Making Intermediate Care Better
We are consulting on making changes to intermediate care services. We want to permanently establish the Community Treatment Team (CTT) and Intensive Rehabilitation Service (IRS) , which would mean that more people would receive care in their own homes. We also want to merge the three existing community rehabilitation units into one unit, on the King George Hospital site in Goodmayes, which would mean that the other two units would close.
To find out more about this then please read the consultation document below.
Intermediate care means services that help people get better quicker without needing to go to hospital, and that also help get people out of hospital and back home - sometimes after a stay in a community rehabilitation unit.
Intermediate care services
The CCGs in Barking and Dagenham, Havering and Redbridge are working together with health and social care partners, including the three local councils and community health service provider North East London NHS Foundation Trust (NELFT), to improve how intermediate care is delivered.
People have told us that, where possible, they want to be cared for and supported in their own homes, or closer to home, not in hospital. We think, and evidence supports our thinking, that people spend too long in hospital, which can make it much harder for them to return home and live independently again. By shifting activity away from hospitals and into the community, instead of relying on institutional (bed based) services as the default, people’s individual needs, choice and the ability to return home come first.
Update in December 2014:
In recent years Barking and Dagenham, Havering and Redbridge (BHR) Clinical Commissioning Groups (CCGs) have been working together with local councils and North East London NHS Foundation Trust to improve intermediate care services for local people.
Today, 11 December, the governing bodies of the three CCGs agreed on the future model of intermediate care, which is to:
GPs led on the development of the proposals while the trial of the new services allowed the time to test the model and make sure it’s effective. Evidence tells us it is.

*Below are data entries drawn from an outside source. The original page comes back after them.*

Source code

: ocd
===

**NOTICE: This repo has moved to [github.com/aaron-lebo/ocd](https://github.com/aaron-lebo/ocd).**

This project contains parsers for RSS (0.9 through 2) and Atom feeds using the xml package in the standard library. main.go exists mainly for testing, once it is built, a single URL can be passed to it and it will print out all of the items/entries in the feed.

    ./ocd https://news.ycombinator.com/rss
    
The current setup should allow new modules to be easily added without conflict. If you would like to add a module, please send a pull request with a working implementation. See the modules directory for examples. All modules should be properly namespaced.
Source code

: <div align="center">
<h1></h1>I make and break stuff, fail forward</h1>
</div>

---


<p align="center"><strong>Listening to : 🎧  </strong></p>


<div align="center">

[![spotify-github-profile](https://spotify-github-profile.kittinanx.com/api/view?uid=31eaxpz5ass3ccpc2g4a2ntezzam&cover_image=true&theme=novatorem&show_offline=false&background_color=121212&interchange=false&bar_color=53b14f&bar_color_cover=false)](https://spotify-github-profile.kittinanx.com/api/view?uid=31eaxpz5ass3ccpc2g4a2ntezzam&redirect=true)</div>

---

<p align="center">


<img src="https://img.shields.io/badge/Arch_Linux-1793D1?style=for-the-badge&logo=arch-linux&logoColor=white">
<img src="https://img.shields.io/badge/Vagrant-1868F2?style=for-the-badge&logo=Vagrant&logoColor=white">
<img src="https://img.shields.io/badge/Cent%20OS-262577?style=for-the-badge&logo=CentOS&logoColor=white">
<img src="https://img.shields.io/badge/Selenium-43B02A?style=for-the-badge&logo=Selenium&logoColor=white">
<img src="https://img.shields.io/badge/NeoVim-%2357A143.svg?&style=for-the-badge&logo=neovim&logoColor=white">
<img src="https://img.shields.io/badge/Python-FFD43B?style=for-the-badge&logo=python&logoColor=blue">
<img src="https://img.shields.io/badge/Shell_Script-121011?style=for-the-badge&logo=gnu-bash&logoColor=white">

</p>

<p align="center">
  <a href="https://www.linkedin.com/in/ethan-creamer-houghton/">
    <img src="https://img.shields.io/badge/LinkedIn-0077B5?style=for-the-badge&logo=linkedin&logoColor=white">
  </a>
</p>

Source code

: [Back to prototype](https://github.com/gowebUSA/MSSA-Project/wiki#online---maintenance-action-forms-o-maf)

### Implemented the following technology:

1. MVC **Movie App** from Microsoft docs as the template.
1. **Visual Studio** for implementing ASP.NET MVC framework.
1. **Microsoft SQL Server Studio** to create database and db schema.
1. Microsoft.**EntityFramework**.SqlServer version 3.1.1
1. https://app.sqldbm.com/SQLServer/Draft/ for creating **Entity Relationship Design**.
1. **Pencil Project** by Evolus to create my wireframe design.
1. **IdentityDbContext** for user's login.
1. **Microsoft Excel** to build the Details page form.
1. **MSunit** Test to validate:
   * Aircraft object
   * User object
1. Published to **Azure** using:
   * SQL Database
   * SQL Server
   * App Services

More people are being seen by the new services and more quickly, they are incredibly popular with patients and families, and people are getting care where they have told us they want to be – at home, with better outcomes and improved satisfaction.
The comprehensive decision-making business case sets out the evidence the governing bodies considered and is available on our websites:
The decision-making business case followed a 14 week consultation ‘Making intermediate care better’. The responses to the consultation saw support overall and in each borough for the preferred option: home-based services where possible and one community rehabilitation unit on the King George Hospital site.
The CCGs will look to implement these changes in the 2015/16 financial year and will keep you updated on work to make sure this happens smoothly and that care remains consistently of high quality.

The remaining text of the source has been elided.